Но нечистая сила стала столь многоликой и изощренной, скорее всего, на поздних этапах первобытности. В ранней первобытности «прозрачность» символизировала добро и свет и вряд ли могла маскировать зло и тьму.

На древних уральских петроглифах «прозрачный» лось нередко изображался под знаком солнца и небосвода, чем подчеркивалось его особое место в структуре видимого мира. Считалось, что в своем главном космическом выражении — в виде созвездия Лося (Большой Медведицы) — он влияет на благосостояние земных людей.
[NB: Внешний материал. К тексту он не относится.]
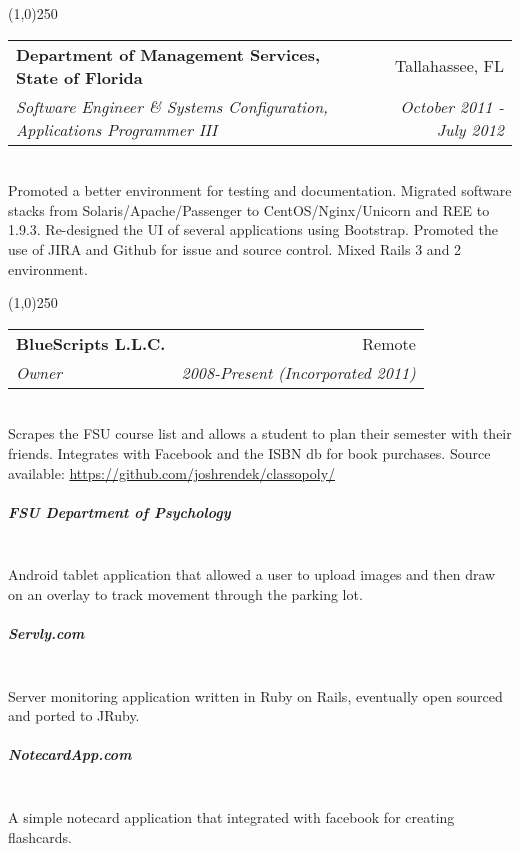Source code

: \documentclass[a4paper,11pt,sans]{article}
\makeatletter
\newcommand{\ressubheading}[4]{
\begin{tabular*}{7.0in}{l@{\extracolsep{\fill}}r}
		\textbf{#1} & #2 \\
		\textit{#3} & \textit{#4} \\
\end{tabular*}\vspace{-6pt}}
\makeatother
\begin{document}
\begin{center}
  \line(1,0){250}
\end{center}


\ressubheading{Department of Management Services, State of Florida}{Tallahassee, FL}{Software Engineer \& Systems Configuration, Applications Programmer III}{October 2011 - July 2012}

\hspace{5pt} \\

Promoted a better environment for testing and documentation. Migrated software stacks from Solaris/Apache/Passenger to CentOS/Nginx/Unicorn and REE to 1.9.3.
Re-designed the UI of several applications using Bootstrap. Promoted the use of JIRA and Github for issue and source control. Mixed Rails 3 and 2 environment.

\begin{center}
  \line(1,0){250}
\end{center}

\ressubheading{BlueScripts L.L.C.}{Remote}{Owner}{2008-Present (Incorporated 2011)}

\setlength{\parindent}{15pt}

\hspace{5pt} \\

Scrapes the FSU course list and allows a student to plan their semester with their friends. Integrates with Facebook and the ISBN db for book purchases.
Source available: \url{https://github.com/joshrendek/classopoly/}

\subparagraph{FSU Department of Psychology} \hspace{5pt} \\

Android tablet application that allowed a user to upload images and then draw on an overlay to track movement through the parking lot.

\subparagraph{Servly.com} \hspace{5pt} \\

Server monitoring application written in Ruby on Rails, eventually open sourced and ported to JRuby.

\subparagraph{NotecardApp.com} \hspace{5pt} \\

A simple notecard application that integrated with facebook for creating flashcards.
\end{document}
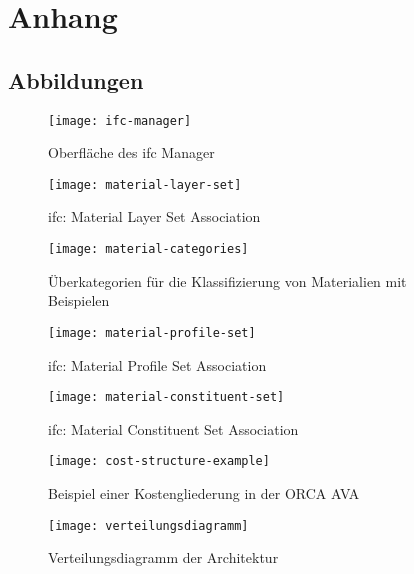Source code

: \chapter{Anhang}
\label{a:append}
\section*{Abbildungen}

\begin{figure}[H]
	\centering
	\texttt{[image: ifc-manager]}
	\caption{Oberfläche des \ac{ifc} Manager}
	\label{fig:ifc-manager}
\end{figure}

\begin{figure}[H]
	\centering
	\texttt{[image: material-layer-set]}
	\caption{\ac{ifc}: Material Layer Set Association}
	\label{fig:layer-set}
\end{figure}

\begin{sidewaysfigure}
	\centering
	\texttt{[image: material-categories]}
	\caption{Überkategorien für die Klassifizierung von Materialien mit Beispielen}
	\label{fig:material-categories}
\end{sidewaysfigure}

\begin{figure}[H]
	\centering
	\texttt{[image: material-profile-set]}
	\caption{\ac{ifc}: Material Profile Set Association}
	\label{fig:profile-set}
\end{figure}

\begin{figure}[H]
	\centering
	\texttt{[image: material-constituent-set]}
	\caption{\ac{ifc}: Material Constituent Set Association}
	\label{fig:constituent-set}
\end{figure}

\begin{figure}[H]
	\centering
	\texttt{[image: cost-structure-example]}
	\caption{Beispiel einer Kostengliederung in der ORCA AVA}
	\label{fig:cost-structure}
\end{figure}

\begin{figure}[H]
	\centering
	\texttt{[image: verteilungsdiagramm]}
	\caption{Verteilungsdiagramm der Architektur}
	\label{fig:distribution-diagramm}
\end{figure}


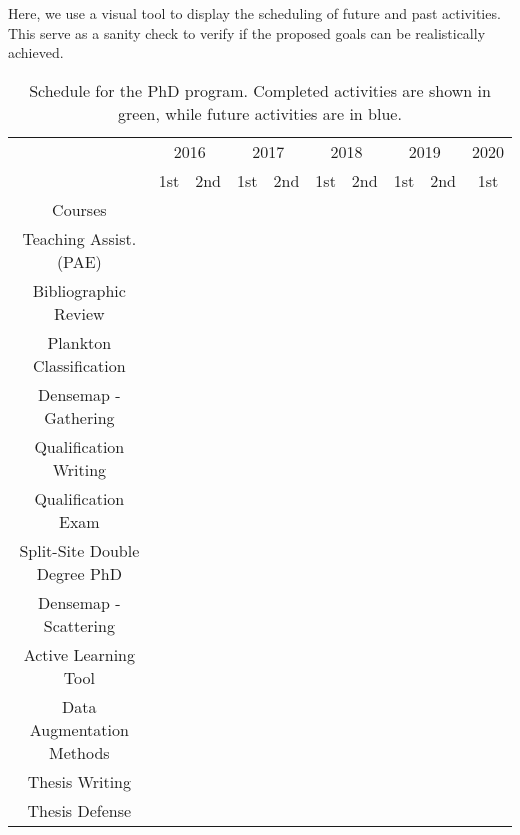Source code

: Here, we use a visual tool to display the scheduling of future and past activities. This serve as a sanity check to verify if the
proposed goals can be realistically achieved.

\begin{table}[ht!]
  \center
  \begin{tabular}{|c|c|c|c|c|c|c|c|c|c|}\hline
    & \multicolumn{2}{c|}{2016} & \multicolumn{2}{c|}{2017} & \multicolumn{2}{c|}{2018} & \multicolumn{2}{c|}{2019} & \multicolumn{1}{c|}{2020} \\ \cline{2-10}
    \raisebox{1.5ex}{Activity} & 1st & 2nd & 1st & 2nd & 1st & 2nd & 1st & 2nd & 1st \\ \hline \hline
    Courses & \cellcolor{green!25} & \cellcolor{green!25} &  &  &  &  & & & \\ \hline
    Teaching Assist. (PAE) & & & \cellcolor{green!25} &  &  &  & & & \\ \hline
    Bibliographic Review & \cellcolor{green!25} & \cellcolor{green!25} & \cellcolor{green!25} & \cellcolor{green!25} & \cellcolor{green!25} & \cellcolor{blue!25} & \cellcolor{blue!25} & \cellcolor{blue!25} & \\ \hline 
    Plankton Classification & & & \cellcolor{green!25} & \cellcolor{green!25} &  & & &  & \\ \hline
    Densemap - Gathering & & & &  & \cellcolor{green!25}  & & &  & \\ \hline
    Qualification Writing & & & & & \cellcolor{green!25} & &  & & \\ \hline
    Qualification Exam & & & & & \cellcolor{green!25} & & & & \\ \hline
    Split-Site Double Degree PhD & & & & & & \cellcolor{blue!25} & \cellcolor{blue!25} & & \\ \hline
    Densemap - Scattering & & & &  & & \cellcolor{blue!25} & &  & \\ \hline
    Active Learning Tool & & & &  & &  & \cellcolor{blue!25} &  & \\ \hline
    Data Augmentation Methods & & & &  & &  & & \cellcolor{blue!25} & \\ \hline
    Thesis Writing & & & & & & & & \cellcolor{blue!25} & \\ \hline
    Thesis Defense & & & & & & & & & \cellcolor{blue!25}  \\ \hline
  \end{tabular}
  \caption{Schedule for the PhD program. Completed activities are shown in green, while future activities are in blue.}
  \label{tab:schedule}
\end{table}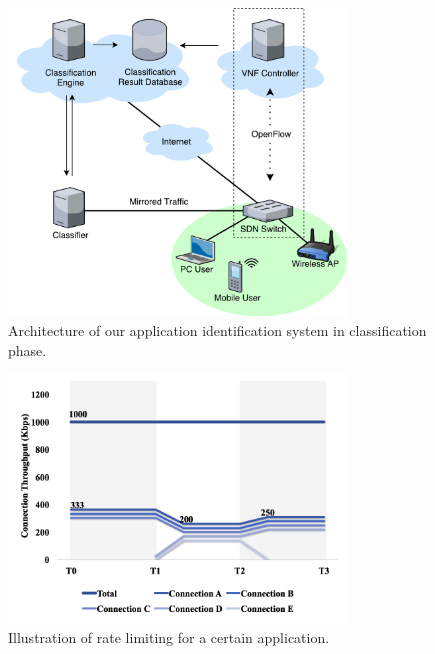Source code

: \begin{figure}[!t]
\centering
\includegraphics[width=0.8\textwidth]{./fig/classification_classifying}
\caption{Architecture of our application identification system in classification phase.}
\label{fig:class_classifying}
\end{figure}

\begin{figure}[!t]
\centering
\includegraphics[width=0.8\textwidth]{./fig/mft_qos_rate_app}
\caption{Illustration of rate limiting for a certain application.}
\label{fig:mft_qos_rate_app}
\end{figure}

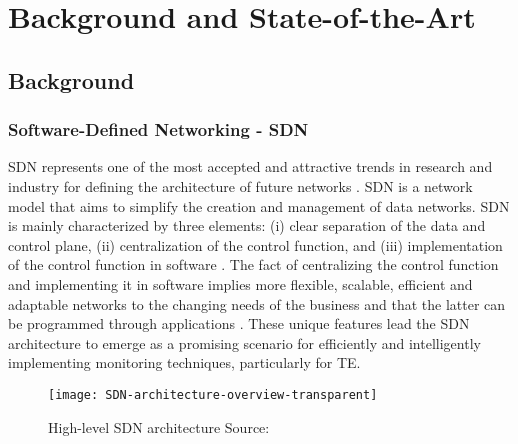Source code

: \section{Background and State-of-the-Art}
\label{sec:state_of_the_art}

\subsection{Background}
\label{sub:background}

\subsubsection{Software-Defined Networking - SDN}
\label{subsub:background-sdn}

SDN represents one of the most accepted and attractive trends in research and industry for defining the architecture of future networks \cite{feamster_2014:road_sdn, lin_2011:survey_programmable_networks}. SDN is a network model that aims to simplify the creation and management of data networks. SDN is mainly characterized by three elements: (i) clear separation of the data and control plane, (ii) centralization of the control function, and (iii) implementation of the control function in software \cite{kreutz_2015:sdn_comprehensive_survey, nunes_2014:surve_sdn_ppf}. The fact of centralizing the control function and implementing it in software implies more flexible, scalable, efficient and adaptable networks to the changing needs of the business and that the latter can be programmed through applications \cite{herrera_2016:nfv_survey}. These unique features lead the SDN architecture to emerge as a promising scenario for efficiently and intelligently implementing monitoring techniques, particularly for TE.

\begin{figure}[!ht]
    \centering
    \texttt{[image: SDN-architecture-overview-transparent]}
    \caption{High-level SDN architecture Source: \cite{onf_2013:sdn_architecture_overview}}
    \label{fig:sdn_architecture}
\end{figure}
Остяки, например, верили, что бывают годы, когда Лось движется по небу быстрее других созвездий и в иные зимы уже в ноябре или в начале декабря занимает на небосводе то место, где должен был бы находиться в январе. В такие годы весна ранняя, дружная, добывается много рыбы и зверя.

Придание черт лося (и оленя) той или иной вещи возводило ее в ранг священного предмета. В Васюганье до недавних пор ханты изготовляли деревянные молоты, рабочая часть которых оформлялась в виде головы лося. Их оставляли у священного кедра; считалось, что это приносит удачу в промыслах. Лосиные (и оленьи) рога ассоциировались с вершиною мирового дерева. У чукчей «иногда несколько пар больших (оленьих) рогов прикрепляется к верхушке длинного шеста, крепко вогнанного в землю; это есть особая жертва верховным существам или Зениту» (Богораз-Тан В. Г., 1939. С. 72).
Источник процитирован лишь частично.